• _Exercise_
Set the records down again exactly, apart from any pictures in them.

BEGIN Data for analysis

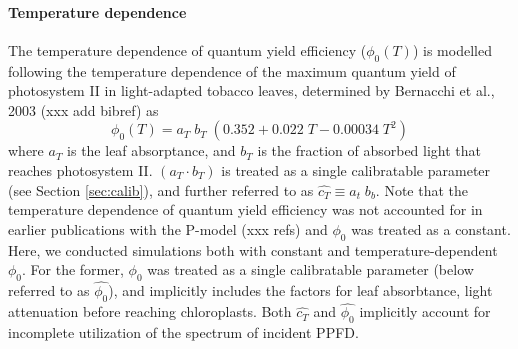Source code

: \documentclass{myreport}
\begin{document}
\paragraph{Temperature dependence}
The temperature dependence of quantum yield efficiency ($\phi_0(T)$) is modelled following the temperature dependence of the maximum quantum yield of photosystem II in light-adapted tobacco leaves, determined by Bernacchi et al., 2003 (xxx add bibref) as 
\begin{equation}
\phi_0(T) = a_T \; b_T \; ( 0.352 + 0.022\;T - 0.00034\;T^2 )
\end{equation}
where $a_T$ is the leaf absorptance, and $b_T$ is the fraction of absorbed light that reaches photosystem II. $(a_T \cdot b_T)$ is treated as a single calibratable parameter (see Section \ref{sec:calib}), and further referred to as $\widehat{c_T}\equiv a_t\;b_b$. Note that the temperature dependence of quantum yield efficiency was not accounted for in earlier publications with the P-model (xxx refs) and $\phi_0$ was treated as a constant. Here, we conducted simulations both with constant and temperature-dependent $\phi_0$. For the former, $\phi_0$ was treated as a single calibratable parameter (below referred to as $\widehat{\phi_0}$), and implicitly includes the factors for leaf absorbtance, light attenuation before reaching chloroplasts. Both $\widehat{c_T}$ and $\widehat{\phi_0}$ implicitly account for incomplete utilization of the spectrum of incident PPFD.
\end{document}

END Data for analysis

• _Task answer_
Source code

: \documentclass{myreport}
\begin{document}
\paragraph{Temperature dependence}
The temperature dependence of quantum yield efficiency ($\phi_0(T)$) is modelled following the temperature dependence of the maximum quantum yield of photosystem II in light-adapted tobacco leaves, determined by Bernacchi et al., 2003 (xxx add bibref) as 
\begin{equation}
\phi_0(T) = a_T \; b_T \; ( 0.352 + 0.022\;T - 0.00034\;T^2 )
\end{equation}
where $a_T$ is the leaf absorptance, and $b_T$ is the fraction of absorbed light that reaches photosystem II. $(a_T \cdot b_T)$ is treated as a single calibratable parameter (see Section \ref{sec:calib}), and further referred to as $\widehat{c_T}\equiv a_t\;b_b$. Note that the temperature dependence of quantum yield efficiency was not accounted for in earlier publications with the P-model (xxx refs) and $\phi_0$ was treated as a constant. Here, we conducted simulations both with constant and temperature-dependent $\phi_0$. For the former, $\phi_0$ was treated as a single calibratable parameter (below referred to as $\widehat{\phi_0}$), and implicitly includes the factors for leaf absorbtance, light attenuation before reaching chloroplasts. Both $\widehat{c_T}$ and $\widehat{\phi_0}$ implicitly account for incomplete utilization of the spectrum of incident PPFD.
\end{document}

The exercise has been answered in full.